>A Grammar for Graphics

> A collection of terms and concepts to declare data visualization systematically

\ Otho Mantegazza _ Dataviz for Scientists _ Part 2.2

Can you Describe a Graph?

If we find a way to describe graphs systematically, then we can design and develop them more easily.

Most technical graphs can be declared with a system of rules called “Grammar of Graphics”.

This system of rules is the basis for many data visualization packages, such as ggplot2, Seaborn and Altair.

A Grammar for Graphics

The “Grammar of Graphics” was developed by Leeland Wilkinson.

It was later extended by Hadley Wickham, who started encoding it in the R package ggplot2.
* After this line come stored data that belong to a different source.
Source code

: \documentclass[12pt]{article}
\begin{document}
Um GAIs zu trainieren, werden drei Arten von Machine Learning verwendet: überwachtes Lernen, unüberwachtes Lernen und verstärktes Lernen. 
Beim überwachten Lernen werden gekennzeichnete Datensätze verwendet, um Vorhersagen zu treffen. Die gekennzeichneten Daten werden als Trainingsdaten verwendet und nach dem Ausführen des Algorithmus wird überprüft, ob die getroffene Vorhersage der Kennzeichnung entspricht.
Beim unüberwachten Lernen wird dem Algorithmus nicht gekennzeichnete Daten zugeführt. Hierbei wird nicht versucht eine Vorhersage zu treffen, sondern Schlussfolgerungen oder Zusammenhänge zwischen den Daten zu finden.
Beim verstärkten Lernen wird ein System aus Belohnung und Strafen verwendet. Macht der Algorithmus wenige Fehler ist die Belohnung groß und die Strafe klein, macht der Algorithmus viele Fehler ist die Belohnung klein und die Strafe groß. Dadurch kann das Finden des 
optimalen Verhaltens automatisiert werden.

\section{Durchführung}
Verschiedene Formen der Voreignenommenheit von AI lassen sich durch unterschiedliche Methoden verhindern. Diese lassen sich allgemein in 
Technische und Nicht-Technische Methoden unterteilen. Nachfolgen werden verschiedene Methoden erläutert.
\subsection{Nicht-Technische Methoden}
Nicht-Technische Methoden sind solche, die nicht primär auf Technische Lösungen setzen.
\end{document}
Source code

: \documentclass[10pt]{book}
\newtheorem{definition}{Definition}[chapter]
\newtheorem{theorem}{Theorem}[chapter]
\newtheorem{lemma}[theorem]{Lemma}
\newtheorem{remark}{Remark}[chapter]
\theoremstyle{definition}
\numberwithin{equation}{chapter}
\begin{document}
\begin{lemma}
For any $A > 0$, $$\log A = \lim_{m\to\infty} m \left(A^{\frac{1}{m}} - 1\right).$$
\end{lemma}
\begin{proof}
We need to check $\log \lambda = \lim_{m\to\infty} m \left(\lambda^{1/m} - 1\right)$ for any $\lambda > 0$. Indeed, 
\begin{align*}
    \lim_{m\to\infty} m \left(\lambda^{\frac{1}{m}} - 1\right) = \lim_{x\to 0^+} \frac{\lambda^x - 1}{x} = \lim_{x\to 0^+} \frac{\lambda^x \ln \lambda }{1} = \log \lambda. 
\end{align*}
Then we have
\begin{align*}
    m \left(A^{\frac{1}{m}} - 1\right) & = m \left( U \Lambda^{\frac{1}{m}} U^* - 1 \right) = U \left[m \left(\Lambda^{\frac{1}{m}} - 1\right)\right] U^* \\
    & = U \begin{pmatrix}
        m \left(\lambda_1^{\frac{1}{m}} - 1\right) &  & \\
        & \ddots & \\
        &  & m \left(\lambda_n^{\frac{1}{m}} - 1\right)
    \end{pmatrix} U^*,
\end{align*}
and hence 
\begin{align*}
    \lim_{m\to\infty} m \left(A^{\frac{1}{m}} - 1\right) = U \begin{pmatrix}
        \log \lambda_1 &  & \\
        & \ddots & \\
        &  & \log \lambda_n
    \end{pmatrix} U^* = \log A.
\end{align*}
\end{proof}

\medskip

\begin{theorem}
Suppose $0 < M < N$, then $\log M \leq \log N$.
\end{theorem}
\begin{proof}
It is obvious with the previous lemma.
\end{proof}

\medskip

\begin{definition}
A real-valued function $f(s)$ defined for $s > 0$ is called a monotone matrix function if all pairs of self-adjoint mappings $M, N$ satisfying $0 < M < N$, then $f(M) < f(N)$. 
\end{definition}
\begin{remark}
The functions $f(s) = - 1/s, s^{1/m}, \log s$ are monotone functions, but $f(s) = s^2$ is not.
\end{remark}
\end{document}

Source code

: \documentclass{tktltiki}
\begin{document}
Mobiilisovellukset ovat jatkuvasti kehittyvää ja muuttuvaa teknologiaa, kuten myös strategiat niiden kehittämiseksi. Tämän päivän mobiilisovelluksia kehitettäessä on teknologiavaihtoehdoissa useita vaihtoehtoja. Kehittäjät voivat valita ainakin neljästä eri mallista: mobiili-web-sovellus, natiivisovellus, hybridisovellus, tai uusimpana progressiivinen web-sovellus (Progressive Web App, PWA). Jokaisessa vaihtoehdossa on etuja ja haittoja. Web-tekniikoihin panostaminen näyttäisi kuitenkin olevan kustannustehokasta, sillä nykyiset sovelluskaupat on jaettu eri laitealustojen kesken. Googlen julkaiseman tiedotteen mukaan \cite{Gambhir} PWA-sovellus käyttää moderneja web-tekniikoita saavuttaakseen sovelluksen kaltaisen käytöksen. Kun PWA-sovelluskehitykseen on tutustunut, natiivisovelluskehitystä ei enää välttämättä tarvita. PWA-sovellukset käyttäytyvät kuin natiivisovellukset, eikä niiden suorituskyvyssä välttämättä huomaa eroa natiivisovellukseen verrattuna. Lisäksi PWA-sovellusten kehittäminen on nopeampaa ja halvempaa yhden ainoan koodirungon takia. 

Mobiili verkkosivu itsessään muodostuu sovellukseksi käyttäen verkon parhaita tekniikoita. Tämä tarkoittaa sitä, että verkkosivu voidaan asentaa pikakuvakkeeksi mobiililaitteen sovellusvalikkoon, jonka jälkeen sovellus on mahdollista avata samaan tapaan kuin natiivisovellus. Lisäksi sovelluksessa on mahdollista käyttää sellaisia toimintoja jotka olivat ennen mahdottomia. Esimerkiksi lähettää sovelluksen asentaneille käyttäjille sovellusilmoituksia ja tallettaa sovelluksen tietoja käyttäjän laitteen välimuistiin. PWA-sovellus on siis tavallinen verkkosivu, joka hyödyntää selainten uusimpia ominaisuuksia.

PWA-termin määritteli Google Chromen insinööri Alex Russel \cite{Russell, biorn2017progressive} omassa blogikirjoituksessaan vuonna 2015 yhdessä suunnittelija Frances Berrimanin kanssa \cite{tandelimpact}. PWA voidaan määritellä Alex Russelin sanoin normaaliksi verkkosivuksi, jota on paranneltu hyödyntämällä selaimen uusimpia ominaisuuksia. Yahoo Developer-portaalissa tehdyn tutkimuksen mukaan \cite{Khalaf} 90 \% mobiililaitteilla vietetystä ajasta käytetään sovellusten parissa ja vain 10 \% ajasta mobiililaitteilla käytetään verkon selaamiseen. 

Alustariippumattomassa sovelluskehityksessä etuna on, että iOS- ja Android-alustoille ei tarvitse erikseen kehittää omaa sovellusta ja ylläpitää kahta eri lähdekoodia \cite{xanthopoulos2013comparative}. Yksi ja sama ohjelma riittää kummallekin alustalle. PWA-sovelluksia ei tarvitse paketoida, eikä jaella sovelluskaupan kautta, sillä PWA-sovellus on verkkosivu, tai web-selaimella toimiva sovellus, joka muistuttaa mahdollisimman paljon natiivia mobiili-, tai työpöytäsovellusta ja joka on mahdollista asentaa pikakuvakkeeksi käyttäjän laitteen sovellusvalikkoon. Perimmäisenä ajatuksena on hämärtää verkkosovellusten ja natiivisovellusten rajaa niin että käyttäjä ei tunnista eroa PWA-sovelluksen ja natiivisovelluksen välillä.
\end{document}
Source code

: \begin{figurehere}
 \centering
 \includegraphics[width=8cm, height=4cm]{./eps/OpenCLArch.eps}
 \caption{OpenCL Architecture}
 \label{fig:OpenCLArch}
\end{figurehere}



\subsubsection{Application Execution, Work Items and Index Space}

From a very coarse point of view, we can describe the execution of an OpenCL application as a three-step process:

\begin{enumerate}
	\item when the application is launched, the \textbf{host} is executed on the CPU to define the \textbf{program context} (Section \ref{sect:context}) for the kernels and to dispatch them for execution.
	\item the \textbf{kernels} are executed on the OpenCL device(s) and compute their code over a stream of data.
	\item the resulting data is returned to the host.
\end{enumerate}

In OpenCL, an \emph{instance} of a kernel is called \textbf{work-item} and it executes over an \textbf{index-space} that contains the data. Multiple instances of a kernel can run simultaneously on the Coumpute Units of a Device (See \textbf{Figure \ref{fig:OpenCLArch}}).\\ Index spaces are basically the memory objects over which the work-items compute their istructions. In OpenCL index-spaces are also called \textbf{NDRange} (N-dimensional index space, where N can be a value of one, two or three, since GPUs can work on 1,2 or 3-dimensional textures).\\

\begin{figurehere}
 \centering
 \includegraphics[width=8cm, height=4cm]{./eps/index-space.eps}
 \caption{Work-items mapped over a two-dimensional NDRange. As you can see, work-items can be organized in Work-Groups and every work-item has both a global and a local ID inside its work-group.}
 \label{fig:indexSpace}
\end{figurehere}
Recently, a new API in the style of ggplot2 was included in a new version of Seaborn, making the layered grammar of graphics available also in Python,

A Grammar for Graphics

The layered grammar of graphics defines graphics as composed of:

  • A default dataset and set of mappings from variables to aesthetics.
  • One or more layers, with each layer having one geometric object, one statistical transformation, one position adjustment, and optionally, one dataset and set of aesthetic mappings.
  • One scale for each aesthetic mapping used.
  • A coordinate system.
  • The facet specification.

Aesthetics

The word aesthetic is derived from the Ancient Greek αἰσθητικός (aisthētikós, “perceptive, sensitive, pertaining to sensory perception”), which in turn comes from αἰσθάνομαι (aisthánomai, “I perceive, sense, learn”) and is related to αἴσθησις (aísthēsis, “perception, sensation”). [Wikipedia]

Let’s Describe Graphs

Let’s describe three historical graphs in terms of the Grammar of Graphics.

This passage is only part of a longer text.